If you are in the market for a quick and easy wipe-down, nothing is quite so easy as a wood cleaning wipe designed to attack oils and grime. These easy to use wipes pull from a plastic tube, just like a Clorox Wipe, and work well with oak, cherry, maple, hickory, walnut, and more.
Because the product is free of phosphates, which are destructive to wood and other organic surfaces, you can be sure they will never eat away at the paint or finish on your cabinets.
Natural Alternatives to Processed/Commercially Produced Kitchen Degreaser
Let’s face it. Sometimes you just don’t have time to go to the store, or don’t have the mind to spend money when something around the house might do.
So, what can you do to get rid of that awful kitchen cabinet grease without buying a commercially products product?
Great news. If you don’t want to spend the money and would rather spend the time, you can combine vinegar, baking soda, and (optionally) an essential oil or two for a great degreasing solution.
Keep in mind, oils can only go so far. I don’t know about you, but I love vinegar. In my food. One my floors or cabinets or HANDS is a bit of a different thing. That said, I’ll certainly do it in a pinch.
If you don’t mind spending the time and can endure the scent long enough to rinse and get some air in, here’s how you make that degreaser right at home:
Use a large mixing bowl or a store-bought spray bottle (or save one when a previous cleaner runs out!). Mix 1 cup of distilled white vinegar and a tablespoon of baking soda.
This will foam a little, but the reaction is harmless. All you’re creating is a little carbon dioxide and sodium acetate.
You can use a couple of drops of your favorite dish detergent as an added degreasing agent, and essential oils to your preference. Most cleaning products use lemon or lime.
I actually love the smell of mint in my kitchen, although you want to be careful not to use too much, particularly if using peppermint. It can linger and flavor food items if left unchecked.

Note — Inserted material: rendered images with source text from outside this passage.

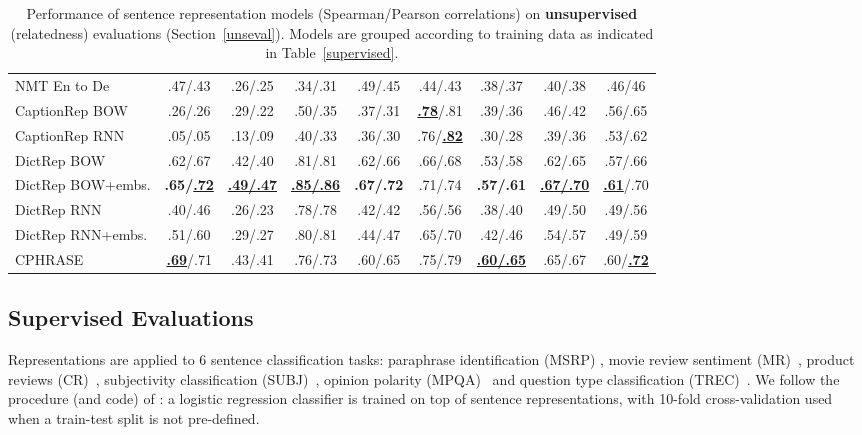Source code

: \begin{table*}[ht]
\begin{center}
{\begin{tabular}{l|cccccc|c|c}
          NMT En to De & .47/.43 & .26/.25 & .34/.31 & .49/.45 & .44/.43 & .38/.37 & .40/.38  &.46/46 \\
          CaptionRep BOW & .26/.26 & .29/.22	& .50/.35	& .37/.31 &  \underline{ \bf .78}/.81 & .39/.36 & .46/.42 & .56/.65 \\
          CaptionRep RNN & .05/.05	& .13/.09	& .40/.33	& .36/.30	& .76/\underline{\bf .82}	& .30/.28 & .39/.36 & .53/.62\\
                    DictRep BOW & .62/.67 	&.42/.40	&.81/.81	&.62/.66	&.66/.68	&.53/.58	&.62/.65 & .57/.66\\
          DictRep BOW+embs. & \bf .65/\underline{.72}	& \bf \underline{.49/.47}	& \bf  \underline{.85/.86}	& \bf  .67/.72	&.71/.74	& \bf .57/.61	&  \bf \underline{.67/.70}  & \underline{ {\bf .61}}/.70 \\
DictRep RNN & .40/.46	&.26/.23	&.78/.78	&.42/.42	&.56/.56	&.38/.40	&.49/.50 & .49/.56 \\
DictRep RNN+embs. & .51/.60	&.29/.27	&.80/.81	&.44/.47	&.65/.70	&.42/.46	&.54/.57 & .49/.59 \\
          \hline   
          CPHRASE & \underline{\bf .69}/.71 & .43/.41 & .76/.73  & .60/.65 & .75/.79 &  \bf \underline{.60/.65} &  .65/.67 & .60/\underline{\bf .72} \\
           
          \hline 
        \end{tabular}

    }
    \caption{\label{unsupervised} Performance of sentence representation models (Spearman/Pearson correlations) on {\bf unsupervised} (relatedness) evaluations (Section~\ref{unseval}). Models are grouped according to training data as indicated in Table~\ref{supervised}.}
  \end{center}
  \vspace*{-4ex} 
\end{table*}





\subsection{Supervised Evaluations}
\label{supersec}
Representations are applied to 6 sentence classification tasks: paraphrase identification (MSRP) \cite{dolan2004unsupervised}, movie review sentiment (MR)~\cite{pang2005seeing}, product reviews (CR)~\cite{hu2004mining}, subjectivity classification (SUBJ)~\cite{pang2004sentimental}, opinion polarity (MPQA)~\cite{wiebe2005annotating} and question type classification (TREC)~\cite{voorhees2002overview}. We follow the procedure (and code) of \cite{kiros2015skip}: a logistic regression classifier is trained on top of sentence representations, with 10-fold cross-validation used when a train-test split is not pre-defined.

Apply the mixture to your greasy surfaces by either rubbing with a cloth or spraying, and then use a clean, wet sponge to sop away the cleaning products and the broken-down residues.
Once you’ve removed the residue, take another pass at the spot with a clean, wet dishcloth to be sure you’ve completely rinsed the surface to a shiny clean.
Reviewing the Best Degreaser for Kitchen Cabinets
When you take all your options in lump sum, there’s a lot to consider. However, as long as you are thorough in your cleaning process and take the time to understand your cleaning needs, you will find that there’s really very little risk to using any one of these products.
When in doubt, there’s never any harm in speaking with a professional, particularly if you have something specific, such as custom woodwork or non-conventional dyes, paint, or wood finish.
Regardless your situation, you can very rarely go wrong with most of these products. The reality is that they are specifically designed for finished wood and devised with the intention of being not only safe for your wood, but safe for your kitchen and your loved ones. If you take the time to understand your options, there’s no doubt that you’ll arrive at the perfect solution and the best degreaser for kitchen cabinets.